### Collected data
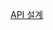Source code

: [API 설계](https://docs.google.com/spreadsheets/d/1KKjxtF64yAJjGPGohXqLwE9BRnHrNOpJGWMJ9ZUcL8U/edit?usp=sharing)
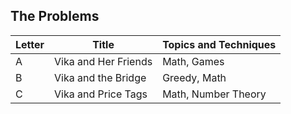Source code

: ## The Problems

|  Letter | Title                     | Topics and Techniques                          |
|---------|---------------------------|-----------------------------|
|  A | Vika and Her Friends              | Math, Games                        |
|  B | Vika and the Bridge              | Greedy, Math                        |
|  C | Vika and Price Tags         |Math, Number Theory                     |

### Task brief
The expected response is every entry above, repeated exactly, pictures removed.

### Response
Source code

: [API 설계](https://docs.google.com/spreadsheets/d/1KKjxtF64yAJjGPGohXqLwE9BRnHrNOpJGWMJ9ZUcL8U/edit?usp=sharing)
Source code

: ## The Problems

|  Letter | Title                     | Topics and Techniques                          |
|---------|---------------------------|-----------------------------|
|  A | Vika and Her Friends              | Math, Games                        |
|  B | Vika and the Bridge              | Greedy, Math                        |
|  C | Vika and Price Tags         |Math, Number Theory                     |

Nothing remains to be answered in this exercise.